Il est dans la vie des rencontres décisives – de celles qui vous aident à franchir un cap, vous modifient profondément, rendant impossible tout retour en arrière…

Lorsque Félicien Brut m’a appelé pour me proposer de lui écrire une suite pour accordéon et quintette à cordes en m’inspirant de thèmes célèbres du répertoire musette, j’ai tout de suite compris que, loin d’être une entrave, cette contrainte allait se révéler un moteur puissant, agir comme un catalyseur, me permettre de réaliser enfin ce désir de composition enfoui depuis si longtemps sous des montagnes de prétextes…

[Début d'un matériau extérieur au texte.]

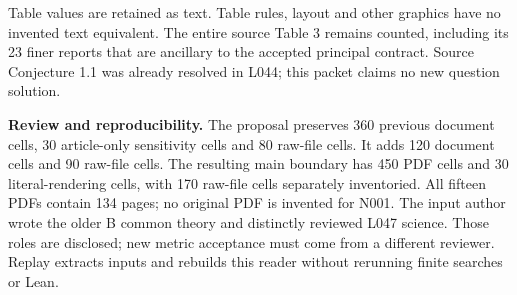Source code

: \documentclass[11pt]{article}
\begin{document}
Table values are retained as text. Table rules, layout and other graphics have
no invented text equivalent. The entire source Table 3 remains counted, including
its 23 finer reports that are ancillary to the accepted principal contract.
Source Conjecture 1.1 was already resolved in L044; this packet claims no new
question solution.

\textbf{Review and reproducibility.}
The proposal preserves 360 previous document cells, 30 article-only sensitivity
cells and 80 raw-file cells. It adds 120 document cells and 90 raw-file cells.
The resulting main boundary has 450 PDF cells and 30 literal-rendering cells,
with 170 raw-file cells separately inventoried. All fifteen PDFs contain 134
pages; no original PDF is invented for N001. The input author wrote the older
B common theory and distinctly reviewed L047 science. Those roles are disclosed;
new metric acceptance must come from a different reviewer. Replay extracts
inputs and rebuilds this reader without rerunning finite searches or Lean.
\end{document}
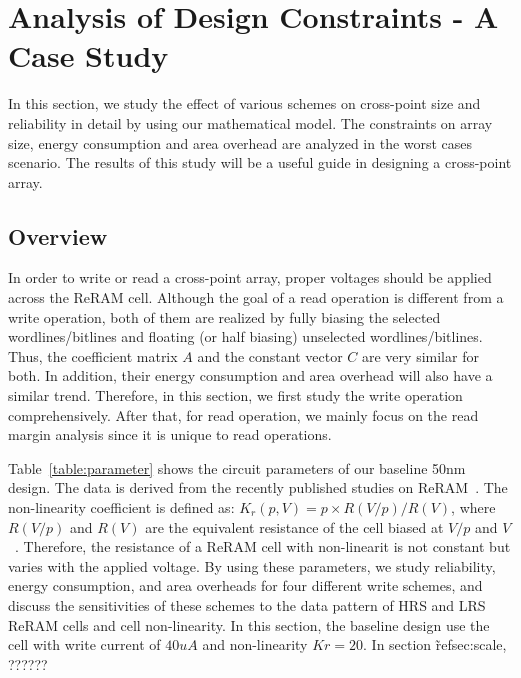 \vspace{-4pt}
\section{Analysis of Design Constraints - A Case Study}\label{sec:w_and_r}

In this section, we study the effect of various schemes on cross-point
size and reliability in detail by using our mathematical model. The
constraints on array size, energy consumption and area overhead are
analyzed in the worst cases scenario. The results of this study will be a
useful guide in designing a cross-point array.

\vspace{-10pt}
\subsection{Overview}
In order to write or read a cross-point array, proper voltages should be
applied across the ReRAM cell. Although the goal of a read operation is
different from a write operation, both of them are realized by fully
biasing the selected wordlines/bitlines and floating (or half biasing)
unselected wordlines/bitlines. Thus, the coefficient matrix $A$ and the
constant vector $C$ are very similar for both. In addition, their energy
consumption and area overhead will also have a similar trend. Therefore,
in this section, we first study the write operation comprehensively. After
that, for read operation, we mainly focus on the read margin analysis
since it is unique to read operations.

Table~\ref{table:parameter} shows the circuit parameters of our baseline
50nm design. The data is derived from the recently published studies on
ReRAM~\cite{ReRAM_overview,memristor:Cong,ReRAM_Renesas}. The non-linearity coefficient is
defined as: $K_r(p,V) = p \times R(V/p)/R(V)$, where $R(V/p)$ and $R(V)$
are the equivalent resistance of the cell biased at $V/p$ and
$V$~\cite{memristor:Cong}. Therefore, the resistance of a ReRAM cell with
non-linearit is not constant but varies with the applied voltage. By using
these parameters, we study reliability, energy consumption, and area
overheads for four different write schemes, and discuss the sensitivities
of these schemes to the data pattern of HRS and LRS ReRAM cells and cell
non-linearity. In this section, the baseline design use the cell with
write current of $40 uA$ and non-linearity $Kr=20$. In section
\~ref{sec:scale}, ??????

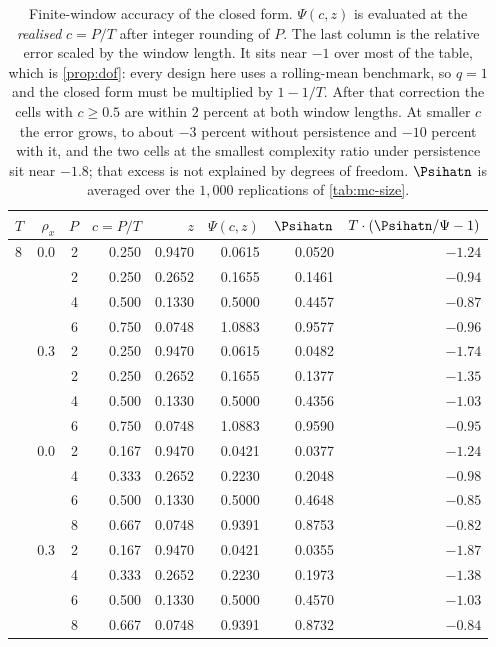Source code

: \begin{table}[htbp]
\centering
\caption{Finite-window accuracy of the closed form. $\Psi(c,z)$ is evaluated at the \emph{realised} $c=P/T$ after integer rounding of $P$. The last column is the relative error scaled by the window length. It sits near $-1$ over most of the table, which is \cref{prop:dof}: every design here uses a rolling-mean benchmark, so $q=1$ and the closed form must be multiplied by $1-1/T$. After that correction the cells with $c\ge0.5$ are within $2$ percent at both window lengths. At smaller $c$ the error grows, to about $-3$ percent without persistence and $-10$ percent with it, and the two cells at the smallest complexity ratio under persistence sit near $-1.8$; that excess is not explained by degrees of freedom. $\Psihatn$ is averaged over the $1{,}000$ replications of \cref{tab:mc-size}.}
\label{tab:mc-closedform}
\small
\begin{tabular}{lrrrrrrr}
\toprule
$T$ & $\rho_x$ & $P$ & $c=P/T$ & $z$ & $\Psi(c,z)$ & $\Psihatn$ & $T\cdot(\Psihatn/\Psi-1)$ \\
\midrule
8 & 0.0 & 2 & 0.250 & 0.9470 & 0.0615 & 0.0520 & $-1.24$ \\
 &  & 2 & 0.250 & 0.2652 & 0.1655 & 0.1461 & $-0.94$ \\
 &  & 4 & 0.500 & 0.1330 & 0.5000 & 0.4457 & $-0.87$ \\
 &  & 6 & 0.750 & 0.0748 & 1.0883 & 0.9577 & $-0.96$ \\
\addlinespace
8 & 0.3 & 2 & 0.250 & 0.9470 & 0.0615 & 0.0482 & $-1.74$ \\
 &  & 2 & 0.250 & 0.2652 & 0.1655 & 0.1377 & $-1.35$ \\
 &  & 4 & 0.500 & 0.1330 & 0.5000 & 0.4356 & $-1.03$ \\
 &  & 6 & 0.750 & 0.0748 & 1.0883 & 0.9590 & $-0.95$ \\
\addlinespace
12 & 0.0 & 2 & 0.167 & 0.9470 & 0.0421 & 0.0377 & $-1.24$ \\
 &  & 4 & 0.333 & 0.2652 & 0.2230 & 0.2048 & $-0.98$ \\
 &  & 6 & 0.500 & 0.1330 & 0.5000 & 0.4648 & $-0.85$ \\
 &  & 8 & 0.667 & 0.0748 & 0.9391 & 0.8753 & $-0.82$ \\
\addlinespace
12 & 0.3 & 2 & 0.167 & 0.9470 & 0.0421 & 0.0355 & $-1.87$ \\
 &  & 4 & 0.333 & 0.2652 & 0.2230 & 0.1973 & $-1.38$ \\
 &  & 6 & 0.500 & 0.1330 & 0.5000 & 0.4570 & $-1.03$ \\
 &  & 8 & 0.667 & 0.0748 & 0.9391 & 0.8732 & $-0.84$ \\
\bottomrule
\end{tabular}
\end{table}
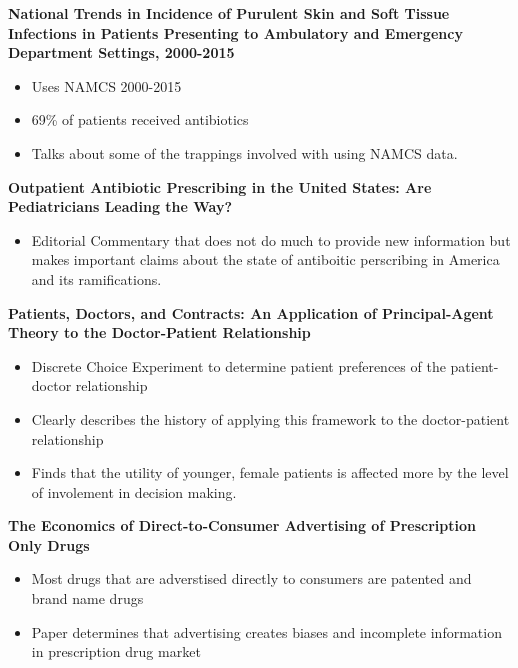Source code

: \noindent\textbf{National Trends in Incidence of Purulent Skin and Soft Tissue Infections in Patients Presenting to Ambulatory and Emergency Department Settings, 2000-2015} \cite{fritz_national_2020}\\
\begin{itemize}
    \item Uses NAMCS 2000-2015
    \item 69\% of patients received antibiotics
    \item Talks about some of the trappings involved with using NAMCS data.
\end{itemize}

\noindent\textbf{Outpatient Antibiotic Prescribing in the United States: Are Pediatricians Leading the Way?} \cite{gerber_outpatient_2019}\\
\begin{itemize}
    \item Editorial Commentary that does not do much to provide new information but makes important claims about the state of antiboitic perscribing in America and its ramifications.
\end{itemize}

\noindent\textbf{Patients, Doctors, and Contracts: An Application of Principal-Agent Theory to the Doctor-Patient Relationship} \cite{scott_patients_1999}\\
\begin{itemize}
    \item Discrete Choice Experiment to determine patient preferences of the patient-doctor relationship
    \item Clearly describes the history of applying this framework to the doctor-patient relationship
    \item Finds that the utility of younger, female patients is affected more by the level of involement in decision making.
\end{itemize}

\noindent\textbf{The Economics of Direct-to-Consumer Advertising of Prescription Only Drugs} \cite{morgan_economics_2003}\\
\begin{itemize}
    \item Most drugs that are adverstised directly to consumers are patented and brand name drugs
    \item Paper determines that advertising creates biases and incomplete information in prescription drug market
\end{itemize}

Car à une époque où toutes les musiques coexistent, où les plus grands chefs-d’œuvre de l’histoire sont accessibles d’un simple clic, où la création contemporaine est dans une quête perpétuelle de nouveauté, cette idée toute simple de remettre à l’honneur notre musette national en y puisant le matériau d’une œuvre nouvelle, renouant ainsi avec cette tradition par laquelle la musique dite savante s’est si souvent nourrie du répertoire populaire – quoi de plus stimulant ?

Bien sûr, ce projet n’était pas sans présenter certaines difficultés. Il a d’abord fallu collecter toutes les autorisations liées aux thèmes empruntés (ce qui n’aurait pas été possible sans la bienveillante complicité des éditions Beuscher-Arpège) ; puis j’ai dû me pencher très sérieusement sur cet instrument si particulier qu’est l’accordéon, tenter d’en percer les mystères ; enfin, l’écriture à proprement parler…

De cette rencontre est née ma Suite Musette.

Comme un pari sur l’avenir.


Suite Musette est une pièce pour accordéon et quintette à cordes d’une durée de 20 minutes environ, composée spécifiquement pour Le Pari des Bretelles. Construite sous la forme d’une suite en cinq mouvements (Ouverture, Intermède, Elégie, Humoresque, Finale), elle se veut un hommage à ce répertoire populaire né au siècle dernier, par l’emprunt de rythmes de danse typiques du musette (paso doble, valse, tango, cha-cha-cha, fox-trot, polka…) et l’utilisation de mélodies célèbres, toujours reconnaissables quoique retravaillées tant sur le plan du rythme que sur celui de l’harmonie ou du contrepoint.